## Instructions for the task
Below are the records; restate all of them exactly.

---+---

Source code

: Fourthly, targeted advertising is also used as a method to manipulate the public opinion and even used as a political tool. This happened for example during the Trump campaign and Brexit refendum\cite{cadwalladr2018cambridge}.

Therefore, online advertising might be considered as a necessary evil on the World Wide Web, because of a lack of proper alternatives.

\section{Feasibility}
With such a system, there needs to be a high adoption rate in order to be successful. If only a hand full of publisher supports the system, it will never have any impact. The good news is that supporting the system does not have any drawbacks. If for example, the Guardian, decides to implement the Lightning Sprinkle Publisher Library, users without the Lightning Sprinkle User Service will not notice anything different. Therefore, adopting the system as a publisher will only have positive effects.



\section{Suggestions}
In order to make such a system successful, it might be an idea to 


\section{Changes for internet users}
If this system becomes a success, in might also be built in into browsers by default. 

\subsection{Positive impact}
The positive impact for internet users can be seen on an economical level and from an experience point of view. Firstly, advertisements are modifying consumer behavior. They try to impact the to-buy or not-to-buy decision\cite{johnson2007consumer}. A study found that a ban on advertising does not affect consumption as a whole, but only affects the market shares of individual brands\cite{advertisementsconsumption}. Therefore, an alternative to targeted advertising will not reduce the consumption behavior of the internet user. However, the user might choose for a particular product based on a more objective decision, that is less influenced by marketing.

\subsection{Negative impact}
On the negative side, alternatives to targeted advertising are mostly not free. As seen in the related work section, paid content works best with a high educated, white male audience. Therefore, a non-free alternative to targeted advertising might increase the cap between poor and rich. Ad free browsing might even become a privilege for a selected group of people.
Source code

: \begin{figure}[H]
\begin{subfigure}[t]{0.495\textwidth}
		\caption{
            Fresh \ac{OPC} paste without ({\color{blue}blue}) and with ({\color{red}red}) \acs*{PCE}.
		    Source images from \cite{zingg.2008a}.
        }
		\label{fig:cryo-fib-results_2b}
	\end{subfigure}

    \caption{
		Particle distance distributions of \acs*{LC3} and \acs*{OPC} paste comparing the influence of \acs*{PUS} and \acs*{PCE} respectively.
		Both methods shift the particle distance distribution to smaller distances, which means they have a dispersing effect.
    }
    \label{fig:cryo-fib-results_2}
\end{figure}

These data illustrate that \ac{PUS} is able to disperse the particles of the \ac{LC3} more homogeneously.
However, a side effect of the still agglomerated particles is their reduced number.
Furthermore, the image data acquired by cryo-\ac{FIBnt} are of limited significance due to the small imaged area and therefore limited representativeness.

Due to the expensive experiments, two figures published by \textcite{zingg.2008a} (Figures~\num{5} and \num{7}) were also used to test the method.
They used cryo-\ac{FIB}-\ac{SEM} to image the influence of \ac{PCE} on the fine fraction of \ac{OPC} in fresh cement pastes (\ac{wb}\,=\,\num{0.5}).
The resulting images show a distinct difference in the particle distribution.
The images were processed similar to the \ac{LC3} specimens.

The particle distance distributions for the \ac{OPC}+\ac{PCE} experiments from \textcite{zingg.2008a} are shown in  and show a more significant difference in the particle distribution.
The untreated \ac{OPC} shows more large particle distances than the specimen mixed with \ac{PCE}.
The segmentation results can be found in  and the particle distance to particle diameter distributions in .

---+---

## Solution to the exercise
Source code

: Fourthly, targeted advertising is also used as a method to manipulate the public opinion and even used as a political tool. This happened for example during the Trump campaign and Brexit refendum\cite{cadwalladr2018cambridge}.

Therefore, online advertising might be considered as a necessary evil on the World Wide Web, because of a lack of proper alternatives.

\section{Feasibility}
With such a system, there needs to be a high adoption rate in order to be successful. If only a hand full of publisher supports the system, it will never have any impact. The good news is that supporting the system does not have any drawbacks. If for example, the Guardian, decides to implement the Lightning Sprinkle Publisher Library, users without the Lightning Sprinkle User Service will not notice anything different. Therefore, adopting the system as a publisher will only have positive effects.



\section{Suggestions}
In order to make such a system successful, it might be an idea to 


\section{Changes for internet users}
If this system becomes a success, in might also be built in into browsers by default. 

\subsection{Positive impact}
The positive impact for internet users can be seen on an economical level and from an experience point of view. Firstly, advertisements are modifying consumer behavior. They try to impact the to-buy or not-to-buy decision\cite{johnson2007consumer}. A study found that a ban on advertising does not affect consumption as a whole, but only affects the market shares of individual brands\cite{advertisementsconsumption}. Therefore, an alternative to targeted advertising will not reduce the consumption behavior of the internet user. However, the user might choose for a particular product based on a more objective decision, that is less influenced by marketing.

\subsection{Negative impact}
On the negative side, alternatives to targeted advertising are mostly not free. As seen in the related work section, paid content works best with a high educated, white male audience. Therefore, a non-free alternative to targeted advertising might increase the cap between poor and rich. Ad free browsing might even become a privilege for a selected group of people.
Source code

: \begin{figure}[H]
\begin{subfigure}[t]{0.495\textwidth}
		\caption{
            Fresh \ac{OPC} paste without ({\color{blue}blue}) and with ({\color{red}red}) \acs*{PCE}.
		    Source images from \cite{zingg.2008a}.
        }
		\label{fig:cryo-fib-results_2b}
	\end{subfigure}

    \caption{
		Particle distance distributions of \acs*{LC3} and \acs*{OPC} paste comparing the influence of \acs*{PUS} and \acs*{PCE} respectively.
		Both methods shift the particle distance distribution to smaller distances, which means they have a dispersing effect.
    }
    \label{fig:cryo-fib-results_2}
\end{figure}

These data illustrate that \ac{PUS} is able to disperse the particles of the \ac{LC3} more homogeneously.
However, a side effect of the still agglomerated particles is their reduced number.
Furthermore, the image data acquired by cryo-\ac{FIBnt} are of limited significance due to the small imaged area and therefore limited representativeness.

Due to the expensive experiments, two figures published by \textcite{zingg.2008a} (Figures~\num{5} and \num{7}) were also used to test the method.
They used cryo-\ac{FIB}-\ac{SEM} to image the influence of \ac{PCE} on the fine fraction of \ac{OPC} in fresh cement pastes (\ac{wb}\,=\,\num{0.5}).
The resulting images show a distinct difference in the particle distribution.
The images were processed similar to the \ac{LC3} specimens.

The particle distance distributions for the \ac{OPC}+\ac{PCE} experiments from \textcite{zingg.2008a} are shown in  and show a more significant difference in the particle distribution.
The untreated \ac{OPC} shows more large particle distances than the specimen mixed with \ac{PCE}.
The segmentation results can be found in  and the particle distance to particle diameter distributions in .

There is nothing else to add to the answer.